Senior officials from both countries are at the London meeting, whose main goal is how to achieve the environmental Holy Grail of sustainably growing non-polluting economies.
Liu Jiang, leading the Chinese delegation, said China would invest heavily in nuclear technology in order to reduce its heavy reliance on major polluter coal. He urged developed nations, which had a virtual monopoly on green technology, to make it more readily available.
KILIMANJARO
Focusing their minds will be photos that include Tanzania's Mount Kilimanjaro burned almost bare of its 11,000-year-old icecap by global warming, and coastal defences in the Marshall Islands threatened with swamping from rising sea levels.
The London meeting is part of the agenda of Britain's presidency of the Group of Eight rich nations which Prime Minister Tony Blair has vowed will make progress on climate change and African development.
"Today at the start of the 21st century, co-operation internationally is the only way forward ... not just for this generation but for generations to come," British finance minister Gordon Brown told the meeting.
A senior official at Britain's Department of the Environment, Food and Rural Affairs, which is co-organising the unique meeting, said the aim was to find common ground between developed and developing nations.
"This is a chance for people to get together and by not forcing them to negotiate a very concrete outcome ... allow them to explore common interests," she said.
"There are plenty of technologies out there which we can deploy which can help ... straight away. We know that energy efficiency can already deliver huge carbon savings at a net benefit to our society," she told Reuters.

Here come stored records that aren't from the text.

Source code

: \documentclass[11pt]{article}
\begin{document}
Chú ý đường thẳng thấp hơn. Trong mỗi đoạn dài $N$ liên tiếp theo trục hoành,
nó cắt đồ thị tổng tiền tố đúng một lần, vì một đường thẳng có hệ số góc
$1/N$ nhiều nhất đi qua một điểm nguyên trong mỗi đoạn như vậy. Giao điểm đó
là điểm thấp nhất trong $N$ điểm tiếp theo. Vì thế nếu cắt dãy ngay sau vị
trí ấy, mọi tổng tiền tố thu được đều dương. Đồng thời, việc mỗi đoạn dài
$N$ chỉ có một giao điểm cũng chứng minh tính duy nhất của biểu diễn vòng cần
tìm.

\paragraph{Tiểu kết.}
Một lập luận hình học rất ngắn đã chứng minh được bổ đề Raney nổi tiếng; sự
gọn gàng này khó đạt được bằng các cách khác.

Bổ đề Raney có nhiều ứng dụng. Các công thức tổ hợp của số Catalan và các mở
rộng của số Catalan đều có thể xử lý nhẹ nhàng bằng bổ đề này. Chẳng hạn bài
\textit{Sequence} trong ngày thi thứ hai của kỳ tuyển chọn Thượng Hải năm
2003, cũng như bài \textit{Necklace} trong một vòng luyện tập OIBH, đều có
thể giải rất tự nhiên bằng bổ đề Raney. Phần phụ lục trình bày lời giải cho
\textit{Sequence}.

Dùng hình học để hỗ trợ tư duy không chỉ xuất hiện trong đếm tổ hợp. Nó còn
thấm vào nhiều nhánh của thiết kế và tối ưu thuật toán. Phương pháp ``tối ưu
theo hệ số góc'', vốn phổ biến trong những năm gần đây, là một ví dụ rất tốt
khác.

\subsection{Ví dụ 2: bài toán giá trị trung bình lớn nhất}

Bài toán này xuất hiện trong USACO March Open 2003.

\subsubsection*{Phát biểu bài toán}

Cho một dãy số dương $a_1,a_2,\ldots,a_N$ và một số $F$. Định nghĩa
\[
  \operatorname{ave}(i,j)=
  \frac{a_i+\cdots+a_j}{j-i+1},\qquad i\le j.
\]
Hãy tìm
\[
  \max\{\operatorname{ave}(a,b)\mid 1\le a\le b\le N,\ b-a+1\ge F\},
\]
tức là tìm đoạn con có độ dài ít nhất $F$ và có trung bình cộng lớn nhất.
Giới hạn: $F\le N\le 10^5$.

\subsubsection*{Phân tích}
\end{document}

But environment pressure group Greenpeace said the issue was a minefield.
"It is very sensitive given that the developing countries are trying to climb the development curve and the developed countries must not be seen to be doing anything to hold them back," a spokeswoman told Reuters.
British think-tank the Institute for Public Policy Research has proposed a multi-tiered approach, calling for progressively deeper cuts in greenhouse gas emissions by rich nations allied with more flexible commitments from the developing world.
These should be made as part of efforts to take Kyoto -- with the United States and Australia aboard in some form -- beyond the end of its first phase in 2012, it said, proposing a phasing out of fossil fuel subsidies in rich countries.